* _Task description_
Count the lines below that contain the word "which", and give only that number.
==== Task inputs
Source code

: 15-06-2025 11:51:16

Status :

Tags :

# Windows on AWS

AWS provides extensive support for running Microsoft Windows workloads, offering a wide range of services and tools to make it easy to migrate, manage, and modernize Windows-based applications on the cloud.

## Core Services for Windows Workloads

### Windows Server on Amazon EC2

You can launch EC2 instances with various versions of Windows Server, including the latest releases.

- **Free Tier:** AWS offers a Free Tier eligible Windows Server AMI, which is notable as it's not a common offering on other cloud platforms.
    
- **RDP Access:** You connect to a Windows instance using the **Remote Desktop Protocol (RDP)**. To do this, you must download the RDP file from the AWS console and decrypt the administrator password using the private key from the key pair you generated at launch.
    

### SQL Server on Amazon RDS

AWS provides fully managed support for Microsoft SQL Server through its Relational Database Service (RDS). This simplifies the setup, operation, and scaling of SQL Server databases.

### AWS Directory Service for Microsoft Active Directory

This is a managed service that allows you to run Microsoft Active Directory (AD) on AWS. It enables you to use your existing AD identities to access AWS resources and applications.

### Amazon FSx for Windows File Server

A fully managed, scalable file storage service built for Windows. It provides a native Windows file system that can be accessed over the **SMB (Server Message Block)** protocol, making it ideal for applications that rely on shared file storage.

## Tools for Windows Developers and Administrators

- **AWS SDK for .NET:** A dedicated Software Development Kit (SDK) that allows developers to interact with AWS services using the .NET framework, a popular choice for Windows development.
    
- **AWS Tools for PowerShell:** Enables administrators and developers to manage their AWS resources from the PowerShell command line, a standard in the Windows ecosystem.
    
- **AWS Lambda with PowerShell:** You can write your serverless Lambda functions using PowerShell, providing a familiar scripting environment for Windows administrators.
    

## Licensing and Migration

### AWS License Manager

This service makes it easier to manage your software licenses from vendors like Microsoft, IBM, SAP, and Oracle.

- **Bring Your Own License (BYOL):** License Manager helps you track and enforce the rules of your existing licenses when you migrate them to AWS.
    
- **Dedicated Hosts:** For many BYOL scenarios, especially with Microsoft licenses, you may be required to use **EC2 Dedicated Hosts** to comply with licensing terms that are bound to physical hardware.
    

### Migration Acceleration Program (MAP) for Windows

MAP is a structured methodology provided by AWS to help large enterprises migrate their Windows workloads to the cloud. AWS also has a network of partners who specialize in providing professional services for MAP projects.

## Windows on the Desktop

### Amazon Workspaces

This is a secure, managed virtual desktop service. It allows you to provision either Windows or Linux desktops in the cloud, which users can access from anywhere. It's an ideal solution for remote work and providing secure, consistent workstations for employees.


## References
========
* _Reply to the exercise_
2